Green River Grotto keeps underground clean

Sarah Arpin carries a piece of wood during a sinkhole cleanup event hosted by the Green River Grotto Friday, Sept. 16 off of Mount Olivet Road. Green River Grotto is a group made up of people interested in caving and environmental awareness who do clean up events and explore around the Bowling Green area. Tyger Williams/HERALD

Emma Austin

Green River Grotto, Bowling Green’s local caving club, hosted the annual Kentucky Speleological Survey meeting last weekend alongside a sinkhole cleanup and cave explorations.

The Kentucky Speleological Survey is responsible for storing and distributing all cave data collected in the state, according to KSS vice president and Green River Grotto member Josh Brewer.

Local grottos across Kentucky collect data by surveying the caves and providing mapping information to the KSS, Brewer explained. The map is then given to the landowner, or may be used by the Kentucky Department of Transportation for road planning.

Green River Grotto, headquartered at WKU, is made up of about 15 to 20 volunteers, Brewer said. In addition to cave surveying, the grotto responds to landowners with sinkholes on its property.

“A lot of people throw trash in sinkholes, and it’s a problem,” Brewer said. “Anything you throw in the ground is going to get in your water.”

Keeping both caves and sinkholes clean is essential to keeping water clear from contamination, Brewer explained.

Brewer said anyone is welcome to join the grotto no matter his or her level of caving experience. Occasionally, the group takes recreational trips to caves, allowing members to get a better understanding of how to handle and navigate caves before beginning work with mapping and surveying.

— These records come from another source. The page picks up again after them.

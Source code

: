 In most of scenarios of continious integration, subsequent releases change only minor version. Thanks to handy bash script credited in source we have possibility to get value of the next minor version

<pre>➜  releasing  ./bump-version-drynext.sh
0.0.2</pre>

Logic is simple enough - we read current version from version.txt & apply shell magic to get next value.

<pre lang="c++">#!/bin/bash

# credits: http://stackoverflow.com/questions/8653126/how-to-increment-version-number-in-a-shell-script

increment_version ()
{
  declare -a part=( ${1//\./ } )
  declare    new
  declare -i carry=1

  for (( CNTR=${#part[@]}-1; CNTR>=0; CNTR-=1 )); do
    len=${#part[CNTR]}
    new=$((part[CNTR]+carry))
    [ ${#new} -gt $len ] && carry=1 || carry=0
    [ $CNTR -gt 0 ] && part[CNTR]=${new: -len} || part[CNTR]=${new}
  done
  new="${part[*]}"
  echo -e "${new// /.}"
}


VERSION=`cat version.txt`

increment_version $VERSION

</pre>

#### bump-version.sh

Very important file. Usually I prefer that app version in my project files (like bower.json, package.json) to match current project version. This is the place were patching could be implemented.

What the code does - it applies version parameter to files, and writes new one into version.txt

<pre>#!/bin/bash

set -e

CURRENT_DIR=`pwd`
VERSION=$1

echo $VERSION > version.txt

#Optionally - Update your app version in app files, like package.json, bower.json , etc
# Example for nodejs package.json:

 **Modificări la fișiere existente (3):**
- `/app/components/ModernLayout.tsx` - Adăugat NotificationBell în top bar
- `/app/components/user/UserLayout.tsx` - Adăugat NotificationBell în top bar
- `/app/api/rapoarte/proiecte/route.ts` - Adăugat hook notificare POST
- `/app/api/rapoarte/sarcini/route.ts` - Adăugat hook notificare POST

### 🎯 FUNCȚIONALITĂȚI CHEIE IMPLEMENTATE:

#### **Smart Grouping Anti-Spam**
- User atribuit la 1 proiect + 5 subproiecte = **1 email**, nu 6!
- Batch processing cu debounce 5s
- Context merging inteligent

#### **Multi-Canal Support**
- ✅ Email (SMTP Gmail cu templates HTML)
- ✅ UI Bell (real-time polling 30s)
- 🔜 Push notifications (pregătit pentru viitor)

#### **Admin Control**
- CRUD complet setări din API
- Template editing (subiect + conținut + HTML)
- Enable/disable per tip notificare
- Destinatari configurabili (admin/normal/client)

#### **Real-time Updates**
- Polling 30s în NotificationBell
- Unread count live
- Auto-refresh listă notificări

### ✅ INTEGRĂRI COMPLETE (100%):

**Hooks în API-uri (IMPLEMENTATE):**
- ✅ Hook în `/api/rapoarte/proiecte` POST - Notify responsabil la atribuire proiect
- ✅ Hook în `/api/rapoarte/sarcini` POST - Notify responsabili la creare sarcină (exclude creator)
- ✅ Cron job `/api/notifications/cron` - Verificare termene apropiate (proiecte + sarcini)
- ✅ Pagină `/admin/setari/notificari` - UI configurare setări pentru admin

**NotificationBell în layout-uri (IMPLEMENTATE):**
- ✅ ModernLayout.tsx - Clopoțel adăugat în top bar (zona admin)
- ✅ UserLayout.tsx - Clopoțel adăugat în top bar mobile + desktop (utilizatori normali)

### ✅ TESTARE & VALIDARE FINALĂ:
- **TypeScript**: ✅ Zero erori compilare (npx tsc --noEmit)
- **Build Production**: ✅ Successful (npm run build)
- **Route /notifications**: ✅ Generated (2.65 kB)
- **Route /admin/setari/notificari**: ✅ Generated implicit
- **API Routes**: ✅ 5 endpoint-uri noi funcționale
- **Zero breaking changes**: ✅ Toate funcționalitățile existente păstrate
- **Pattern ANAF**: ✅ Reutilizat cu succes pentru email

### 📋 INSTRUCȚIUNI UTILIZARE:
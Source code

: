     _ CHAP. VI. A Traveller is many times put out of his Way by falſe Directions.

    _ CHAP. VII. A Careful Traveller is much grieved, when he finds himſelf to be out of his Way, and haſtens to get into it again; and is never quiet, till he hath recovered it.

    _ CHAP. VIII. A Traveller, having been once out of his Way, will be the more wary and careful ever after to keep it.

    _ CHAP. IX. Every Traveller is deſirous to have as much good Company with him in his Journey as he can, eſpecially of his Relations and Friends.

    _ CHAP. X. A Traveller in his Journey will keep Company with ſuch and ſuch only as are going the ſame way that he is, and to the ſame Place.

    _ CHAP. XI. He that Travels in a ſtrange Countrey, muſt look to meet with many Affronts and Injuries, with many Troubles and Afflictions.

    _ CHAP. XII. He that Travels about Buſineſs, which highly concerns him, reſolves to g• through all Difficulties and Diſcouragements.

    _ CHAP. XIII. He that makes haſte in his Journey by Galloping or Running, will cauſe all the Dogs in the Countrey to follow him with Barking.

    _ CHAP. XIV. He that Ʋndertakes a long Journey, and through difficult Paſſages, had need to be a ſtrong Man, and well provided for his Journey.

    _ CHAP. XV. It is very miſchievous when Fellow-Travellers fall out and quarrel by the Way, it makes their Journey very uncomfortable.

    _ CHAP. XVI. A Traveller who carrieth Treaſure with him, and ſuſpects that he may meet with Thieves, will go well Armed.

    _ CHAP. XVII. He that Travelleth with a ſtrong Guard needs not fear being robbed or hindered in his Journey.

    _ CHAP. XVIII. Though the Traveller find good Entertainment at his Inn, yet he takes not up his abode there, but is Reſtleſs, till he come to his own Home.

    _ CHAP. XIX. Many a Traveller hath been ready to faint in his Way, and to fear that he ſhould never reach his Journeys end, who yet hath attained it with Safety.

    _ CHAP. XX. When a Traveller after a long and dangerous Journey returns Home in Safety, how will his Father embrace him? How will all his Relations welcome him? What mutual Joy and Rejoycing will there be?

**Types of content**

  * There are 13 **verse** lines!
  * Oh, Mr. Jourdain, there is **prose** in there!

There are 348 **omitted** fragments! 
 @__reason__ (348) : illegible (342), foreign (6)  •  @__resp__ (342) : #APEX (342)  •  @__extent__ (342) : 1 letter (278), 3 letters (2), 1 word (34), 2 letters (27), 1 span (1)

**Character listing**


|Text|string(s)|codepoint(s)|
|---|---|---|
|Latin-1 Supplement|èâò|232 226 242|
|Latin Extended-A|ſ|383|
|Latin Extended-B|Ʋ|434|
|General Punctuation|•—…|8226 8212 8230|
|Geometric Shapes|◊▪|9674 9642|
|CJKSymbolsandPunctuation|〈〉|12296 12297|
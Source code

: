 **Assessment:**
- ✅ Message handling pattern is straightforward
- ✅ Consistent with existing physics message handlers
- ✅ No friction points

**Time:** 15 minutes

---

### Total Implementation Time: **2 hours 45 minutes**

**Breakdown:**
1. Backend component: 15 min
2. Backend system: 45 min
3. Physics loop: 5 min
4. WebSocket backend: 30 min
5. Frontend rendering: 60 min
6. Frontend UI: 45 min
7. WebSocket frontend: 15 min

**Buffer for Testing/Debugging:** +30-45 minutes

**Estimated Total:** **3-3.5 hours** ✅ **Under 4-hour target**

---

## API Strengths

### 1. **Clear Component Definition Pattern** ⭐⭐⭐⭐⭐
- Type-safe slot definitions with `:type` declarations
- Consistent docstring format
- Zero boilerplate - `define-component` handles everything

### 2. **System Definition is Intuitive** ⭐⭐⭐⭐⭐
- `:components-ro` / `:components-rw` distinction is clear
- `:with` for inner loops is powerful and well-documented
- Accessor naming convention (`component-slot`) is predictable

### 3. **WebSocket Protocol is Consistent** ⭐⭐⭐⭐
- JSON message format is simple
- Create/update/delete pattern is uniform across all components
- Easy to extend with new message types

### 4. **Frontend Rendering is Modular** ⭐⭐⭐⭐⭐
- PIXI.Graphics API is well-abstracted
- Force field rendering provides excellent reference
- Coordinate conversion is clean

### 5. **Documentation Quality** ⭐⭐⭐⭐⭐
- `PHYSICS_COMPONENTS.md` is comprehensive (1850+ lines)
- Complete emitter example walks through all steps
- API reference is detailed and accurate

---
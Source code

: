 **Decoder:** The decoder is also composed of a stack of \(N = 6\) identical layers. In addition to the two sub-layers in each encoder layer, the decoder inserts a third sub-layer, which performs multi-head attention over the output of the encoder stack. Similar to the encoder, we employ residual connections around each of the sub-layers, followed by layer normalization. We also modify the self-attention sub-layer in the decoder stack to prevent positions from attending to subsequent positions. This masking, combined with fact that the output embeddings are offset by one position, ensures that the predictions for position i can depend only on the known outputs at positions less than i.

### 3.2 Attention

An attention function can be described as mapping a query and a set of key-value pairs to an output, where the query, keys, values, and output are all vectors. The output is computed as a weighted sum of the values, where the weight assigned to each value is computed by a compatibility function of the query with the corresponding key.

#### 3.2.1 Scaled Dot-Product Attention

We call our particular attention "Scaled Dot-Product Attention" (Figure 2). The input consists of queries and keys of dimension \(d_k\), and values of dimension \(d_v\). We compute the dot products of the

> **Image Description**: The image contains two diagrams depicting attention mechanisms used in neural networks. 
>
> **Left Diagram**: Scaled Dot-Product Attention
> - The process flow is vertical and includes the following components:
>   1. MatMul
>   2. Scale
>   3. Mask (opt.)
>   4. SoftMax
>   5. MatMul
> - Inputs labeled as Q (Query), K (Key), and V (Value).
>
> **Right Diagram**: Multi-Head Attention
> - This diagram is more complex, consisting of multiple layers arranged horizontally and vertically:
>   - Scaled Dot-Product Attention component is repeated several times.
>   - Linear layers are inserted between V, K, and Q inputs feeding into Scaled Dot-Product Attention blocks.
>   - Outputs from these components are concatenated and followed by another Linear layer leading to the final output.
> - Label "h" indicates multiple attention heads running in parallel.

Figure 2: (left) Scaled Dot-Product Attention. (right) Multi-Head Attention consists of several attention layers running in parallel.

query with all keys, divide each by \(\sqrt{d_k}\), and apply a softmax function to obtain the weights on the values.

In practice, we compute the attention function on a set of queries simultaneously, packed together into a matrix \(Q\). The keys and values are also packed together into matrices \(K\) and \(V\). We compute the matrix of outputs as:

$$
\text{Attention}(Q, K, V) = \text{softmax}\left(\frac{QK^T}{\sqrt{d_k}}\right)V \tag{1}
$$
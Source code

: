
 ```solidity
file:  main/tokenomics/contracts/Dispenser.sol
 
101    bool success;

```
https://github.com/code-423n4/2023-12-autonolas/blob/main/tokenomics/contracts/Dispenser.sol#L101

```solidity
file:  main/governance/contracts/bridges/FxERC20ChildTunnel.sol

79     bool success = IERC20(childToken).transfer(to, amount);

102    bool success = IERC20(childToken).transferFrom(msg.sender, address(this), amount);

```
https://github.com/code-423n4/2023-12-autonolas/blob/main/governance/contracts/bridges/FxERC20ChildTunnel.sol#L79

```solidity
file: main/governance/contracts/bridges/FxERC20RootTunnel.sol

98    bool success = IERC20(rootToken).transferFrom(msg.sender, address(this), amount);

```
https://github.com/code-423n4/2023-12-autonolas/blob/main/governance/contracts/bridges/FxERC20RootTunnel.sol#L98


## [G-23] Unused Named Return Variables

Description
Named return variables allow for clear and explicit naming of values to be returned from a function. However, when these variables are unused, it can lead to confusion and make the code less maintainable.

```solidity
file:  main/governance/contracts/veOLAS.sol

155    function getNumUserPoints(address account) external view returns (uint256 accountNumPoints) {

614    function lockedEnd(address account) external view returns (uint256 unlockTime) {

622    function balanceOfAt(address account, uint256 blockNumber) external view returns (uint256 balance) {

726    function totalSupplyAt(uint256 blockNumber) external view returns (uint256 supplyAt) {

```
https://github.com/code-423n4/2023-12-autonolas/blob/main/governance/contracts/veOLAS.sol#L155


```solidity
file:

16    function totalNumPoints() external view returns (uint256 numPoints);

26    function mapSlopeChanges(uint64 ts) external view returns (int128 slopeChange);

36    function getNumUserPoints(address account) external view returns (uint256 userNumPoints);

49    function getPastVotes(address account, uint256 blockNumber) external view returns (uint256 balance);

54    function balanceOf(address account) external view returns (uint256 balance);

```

“If they don’t know, we will teach,” Brewer said.

Brewer joined Green River Grotto in 2005 as a geology student at WKU and has been an active member of the group ever since. Currently, several members are WKU graduate students studying geology, he said.

Grotto member Sarah Arpin said she began caving 10 years ago when she took a weeklong trip with the American Hiking Society.

“I just happened to be sent to Mammoth Cave,” Arpin said. “We did a bunch of trail restoration, and we went into a couple of caves at night. I just got hooked. I ended up staying for the rest of the summer.”

Arpin said her interest in caving initially came from not knowing what was ahead. After graduating with a master’s degree in geology, she began to focus on the importance of conservation and collecting data.

Survey data can be used for a variety of purposes, she explained, such as planning for land use above the cave, or determining whether the groundwater is getting contaminated.

Last Friday evening, the grotto kicked off the KSS weekend with a sinkhole cleanup at a property owned by Travis Cummings, who contacted Brewer to get help clearing out a sinkhole on his land. Cummings said the hole had been there since before he purchased it two years ago, and was filled with old lumber until the grotto cleared it out.

Sinkholes form when groundwater eats away and pulls material down, Brewer explained. Once the material breaks down, a hole is created.

Although the KSS schedule originally planned on having participants survey Lost River Cave, cavers were sent instead to explore Hoy Cave in Simpson County because of rain. Green River Grotto hosted the annual meeting on WKU’s campus Sunday; one focus was to rewrite the KSS bylaws to make data distribution more caver friendly, according to Brewer.

“It’s a different world underground, for sure,” Brewer said. “You can see things that very few people really understand.”